Late on the night of Tuesday, October 4, world-renowned rapper Scott Kid Cudi Mescudi took to Facebook to write a lengthy status regarding his current mental health. The post was anything but light-hearted, delving into the personal hell that has been his life since becoming famous. To summarize, he is “not at peace” and has checked himself into a mental rehabilitation center for depression and suicidal urges.
Story | Madison Lippincott
Image | Kid Cudi Twitter
“If I didn’t come here, I would’ve done something to myself,” Cudi wrote. “I simply am a damaged human swimming in a pool of emotions every day of my life.”
He went on to explain how depression and extreme anxiety have been strong dictators for the majority of his life, going as far as preventing him from being able to trust others, meet new people, and even leave his house. The post in its entirety can be read below.
From the beginning of the post, Cudi takes on a sense of shame.
“It’s been difficult for me to find the words to what I’m about to share with you because I feel ashamed,” Cudi wrote. “Ashamed to be a leader and hero to so many while admitting I’ve been living a lie.”
By the end, it turns into a heartbreaking letter of sorrow to his fans and loved ones.
“I am sorry if I let anyone down,” Cudi wrote. “I really am sorry. I’ll be back, stronger, better. Reborn. I feel like shit. I feel so ashamed. I’m sorry.”

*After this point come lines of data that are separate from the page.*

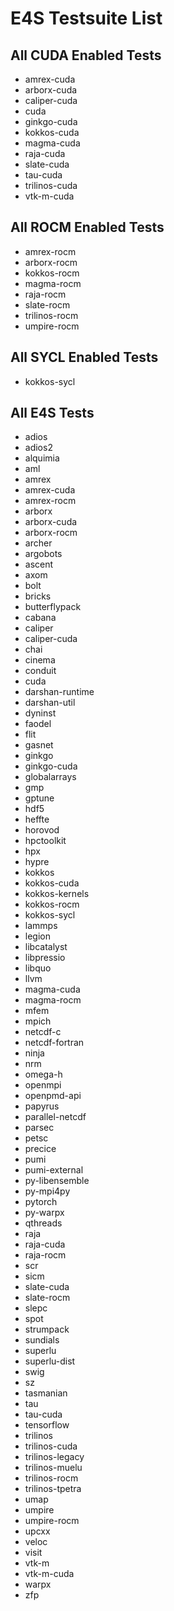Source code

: # E4S Testsuite List
## All CUDA Enabled Tests
- amrex-cuda
- arborx-cuda
- caliper-cuda
- cuda
- ginkgo-cuda
- kokkos-cuda
- magma-cuda
- raja-cuda
- slate-cuda
- tau-cuda
- trilinos-cuda
- vtk-m-cuda
## All ROCM Enabled Tests
- amrex-rocm
- arborx-rocm
- kokkos-rocm
- magma-rocm
- raja-rocm
- slate-rocm
- trilinos-rocm
- umpire-rocm
## All SYCL Enabled Tests
- kokkos-sycl
## All E4S Tests
- adios
- adios2
- alquimia
- aml
- amrex
- amrex-cuda
- amrex-rocm
- arborx
- arborx-cuda
- arborx-rocm
- archer
- argobots
- ascent
- axom
- bolt
- bricks
- butterflypack
- cabana
- caliper
- caliper-cuda
- chai
- cinema
- conduit
- cuda
- darshan-runtime
- darshan-util
- dyninst
- faodel
- flit
- gasnet
- ginkgo
- ginkgo-cuda
- globalarrays
- gmp
- gptune
- hdf5
- heffte
- horovod
- hpctoolkit
- hpx
- hypre
- kokkos
- kokkos-cuda
- kokkos-kernels
- kokkos-rocm
- kokkos-sycl
- lammps
- legion
- libcatalyst
- libpressio
- libquo
- llvm
- magma-cuda
- magma-rocm
- mfem
- mpich
- netcdf-c
- netcdf-fortran
- ninja
- nrm
- omega-h
- openmpi
- openpmd-api
- papyrus
- parallel-netcdf
- parsec
- petsc
- precice
- pumi
- pumi-external
- py-libensemble
- py-mpi4py
- pytorch
- py-warpx
- qthreads
- raja
- raja-cuda
- raja-rocm
- scr
- sicm
- slate-cuda
- slate-rocm
- slepc
- spot
- strumpack
- sundials
- superlu
- superlu-dist
- swig
- sz
- tasmanian
- tau
- tau-cuda
- tensorflow
- trilinos
- trilinos-cuda
- trilinos-legacy
- trilinos-muelu
- trilinos-rocm
- trilinos-tpetra
- umap
- umpire
- umpire-rocm
- upcxx
- veloc
- visit
- vtk-m
- vtk-m-cuda
- warpx
- zfp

Cudi’s bravery to speak out about his illness and his need for help did more than just show us it’s okay to be honest about your hardest times as well as your successes. It sparked an outpour of support of all forms of social media, especially Twitter. Two Twitter users, Dayna Lynn Nuckolls and an anonymous friend that we’ll refer to as @TheCosby, began a thread of support using #YouGoodMan.
The #YouGoodMan twitter thread is still currently trending and is still receiving positive hits every couple of minutes. Peep the video below for a breakdown of just what movement is all about.
— AJ+ (@ajplus) October 7, 2016
The second most important thing about Cudi’s breakthrough, falling short to his bravery, is the acknowledgement of what it’s really like to live with a mental disorder. Society has long written off those who admit to having mental disorders like depression and anxiety as crazy, self-afflicting dysfunctional lunatics. And that doesn’t even include the startling amount of people that don’t even believe that depression is a real illness at all.
This puts extreme pressure on those who are suffering. How can we expect those who need it to seek treatment when the world around them is standing by eagerly waiting to tell them they’re crazy and to just “not be sad anymore”?
When it’s all said and done, there is nothing worse than feeling like you can’t reach out for help. Asking for help does not show weakness; it shows strength in the form of wisdom, self-awareness, and bravery. Though Kid Cudi is in a place of pain right now, he has done something great for the world – he has not only reminded us that it’s okay to be wounded but has also led by example that it’s absolutely okay to admit that and ask for help.